### Source material
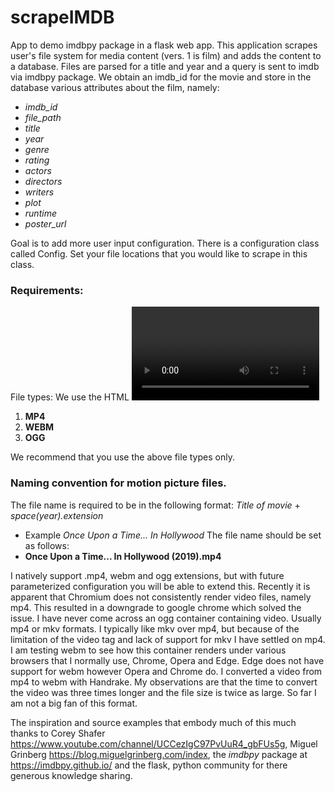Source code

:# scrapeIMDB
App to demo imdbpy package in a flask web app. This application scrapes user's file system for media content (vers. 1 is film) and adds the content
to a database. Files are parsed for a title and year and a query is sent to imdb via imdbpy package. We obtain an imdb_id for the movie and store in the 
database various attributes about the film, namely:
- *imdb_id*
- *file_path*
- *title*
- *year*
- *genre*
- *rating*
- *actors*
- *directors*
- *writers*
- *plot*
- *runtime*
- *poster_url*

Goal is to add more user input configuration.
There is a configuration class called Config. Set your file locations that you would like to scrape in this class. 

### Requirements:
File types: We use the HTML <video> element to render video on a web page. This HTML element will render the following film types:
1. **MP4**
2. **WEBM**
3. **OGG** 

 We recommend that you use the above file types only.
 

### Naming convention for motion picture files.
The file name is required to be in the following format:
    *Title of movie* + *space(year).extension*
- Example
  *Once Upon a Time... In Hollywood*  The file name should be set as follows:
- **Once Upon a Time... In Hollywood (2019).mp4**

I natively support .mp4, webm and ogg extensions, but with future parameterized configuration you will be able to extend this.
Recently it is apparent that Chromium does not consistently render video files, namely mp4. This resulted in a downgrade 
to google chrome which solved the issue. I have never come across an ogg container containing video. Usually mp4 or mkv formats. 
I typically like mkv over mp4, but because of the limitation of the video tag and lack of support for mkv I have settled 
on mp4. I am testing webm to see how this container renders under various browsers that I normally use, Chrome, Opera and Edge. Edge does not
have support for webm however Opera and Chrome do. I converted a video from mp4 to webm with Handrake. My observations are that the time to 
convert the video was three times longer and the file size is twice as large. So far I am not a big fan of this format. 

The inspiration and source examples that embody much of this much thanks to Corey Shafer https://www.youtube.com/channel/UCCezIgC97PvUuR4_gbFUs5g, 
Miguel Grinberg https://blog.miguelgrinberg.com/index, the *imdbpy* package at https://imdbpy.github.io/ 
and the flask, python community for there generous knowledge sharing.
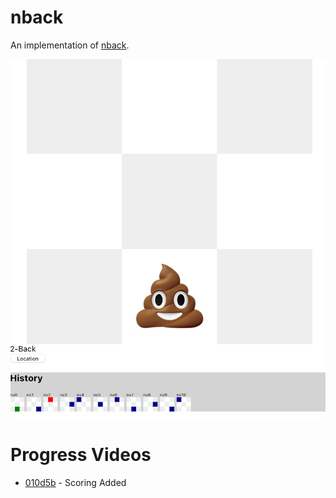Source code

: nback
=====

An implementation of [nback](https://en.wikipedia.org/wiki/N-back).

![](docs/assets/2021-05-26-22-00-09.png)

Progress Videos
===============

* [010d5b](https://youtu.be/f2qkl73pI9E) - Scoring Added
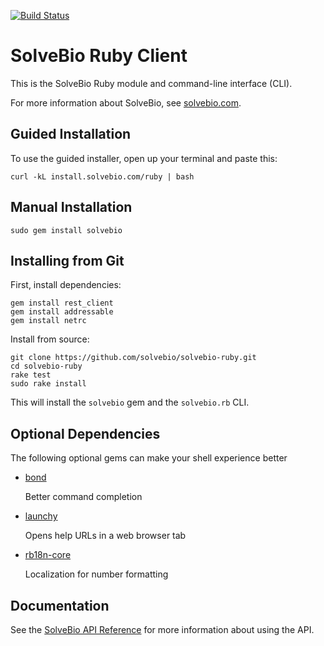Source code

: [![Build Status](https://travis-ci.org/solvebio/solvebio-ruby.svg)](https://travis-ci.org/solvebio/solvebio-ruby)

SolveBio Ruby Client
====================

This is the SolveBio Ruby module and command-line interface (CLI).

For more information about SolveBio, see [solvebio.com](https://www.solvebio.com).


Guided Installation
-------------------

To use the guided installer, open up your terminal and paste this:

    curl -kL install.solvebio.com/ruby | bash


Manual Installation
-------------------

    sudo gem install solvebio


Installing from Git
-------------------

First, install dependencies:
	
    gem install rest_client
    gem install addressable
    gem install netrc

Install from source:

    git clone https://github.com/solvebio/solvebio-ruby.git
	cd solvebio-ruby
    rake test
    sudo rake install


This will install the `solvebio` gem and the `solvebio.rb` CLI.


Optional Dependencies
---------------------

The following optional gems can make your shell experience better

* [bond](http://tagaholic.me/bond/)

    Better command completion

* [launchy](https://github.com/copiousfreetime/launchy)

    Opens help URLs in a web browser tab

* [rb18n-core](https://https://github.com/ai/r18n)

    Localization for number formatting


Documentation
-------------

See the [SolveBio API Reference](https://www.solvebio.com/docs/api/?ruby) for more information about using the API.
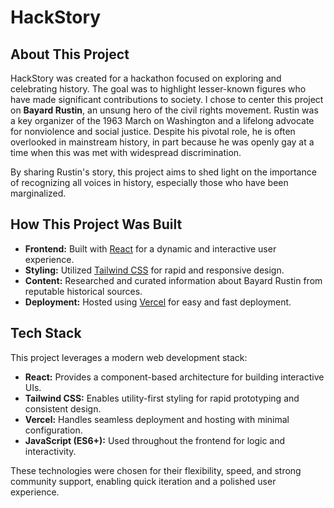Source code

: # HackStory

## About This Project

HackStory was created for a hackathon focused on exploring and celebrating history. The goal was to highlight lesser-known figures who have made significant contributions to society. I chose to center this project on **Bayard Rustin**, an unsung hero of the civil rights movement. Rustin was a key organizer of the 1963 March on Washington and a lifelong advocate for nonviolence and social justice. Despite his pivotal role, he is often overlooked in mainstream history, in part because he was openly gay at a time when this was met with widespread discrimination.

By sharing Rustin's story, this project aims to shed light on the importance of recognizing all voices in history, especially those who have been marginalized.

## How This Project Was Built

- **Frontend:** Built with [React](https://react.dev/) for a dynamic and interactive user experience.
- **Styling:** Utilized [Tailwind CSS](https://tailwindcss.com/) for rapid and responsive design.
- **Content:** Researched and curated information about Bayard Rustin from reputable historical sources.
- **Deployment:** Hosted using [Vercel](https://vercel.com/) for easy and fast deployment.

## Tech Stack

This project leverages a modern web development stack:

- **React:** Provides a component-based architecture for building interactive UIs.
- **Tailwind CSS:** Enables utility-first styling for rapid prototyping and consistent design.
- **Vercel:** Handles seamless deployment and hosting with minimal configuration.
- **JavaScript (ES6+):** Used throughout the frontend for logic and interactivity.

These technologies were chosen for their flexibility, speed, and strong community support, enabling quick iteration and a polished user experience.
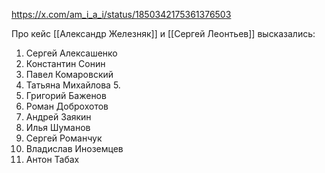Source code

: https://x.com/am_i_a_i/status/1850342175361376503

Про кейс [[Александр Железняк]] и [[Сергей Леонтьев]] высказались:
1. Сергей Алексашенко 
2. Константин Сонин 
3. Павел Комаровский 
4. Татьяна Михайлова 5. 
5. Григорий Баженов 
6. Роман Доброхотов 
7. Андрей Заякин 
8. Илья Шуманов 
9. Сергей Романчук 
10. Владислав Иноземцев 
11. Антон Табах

### Directions for this task
Set down exactly the lines from the start of the records through the line containing "Recently it is", both included, and omit the pictures.

### Answer to this task
Source code

:# scrapeIMDB
App to demo imdbpy package in a flask web app. This application scrapes user's file system for media content (vers. 1 is film) and adds the content
to a database. Files are parsed for a title and year and a query is sent to imdb via imdbpy package. We obtain an imdb_id for the movie and store in the 
database various attributes about the film, namely:
- *imdb_id*
- *file_path*
- *title*
- *year*
- *genre*
- *rating*
- *actors*
- *directors*
- *writers*
- *plot*
- *runtime*
- *poster_url*

Goal is to add more user input configuration.
There is a configuration class called Config. Set your file locations that you would like to scrape in this class. 

### Requirements:
File types: We use the HTML <video> element to render video on a web page. This HTML element will render the following film types:
1. **MP4**
2. **WEBM**
3. **OGG** 

 We recommend that you use the above file types only.
 

### Naming convention for motion picture files.
The file name is required to be in the following format:
    *Title of movie* + *space(year).extension*
- Example
  *Once Upon a Time... In Hollywood*  The file name should be set as follows:
- **Once Upon a Time... In Hollywood (2019).mp4**

I natively support .mp4, webm and ogg extensions, but with future parameterized configuration you will be able to extend this.
Recently it is apparent that Chromium does not consistently render video files, namely mp4. This resulted in a downgrade 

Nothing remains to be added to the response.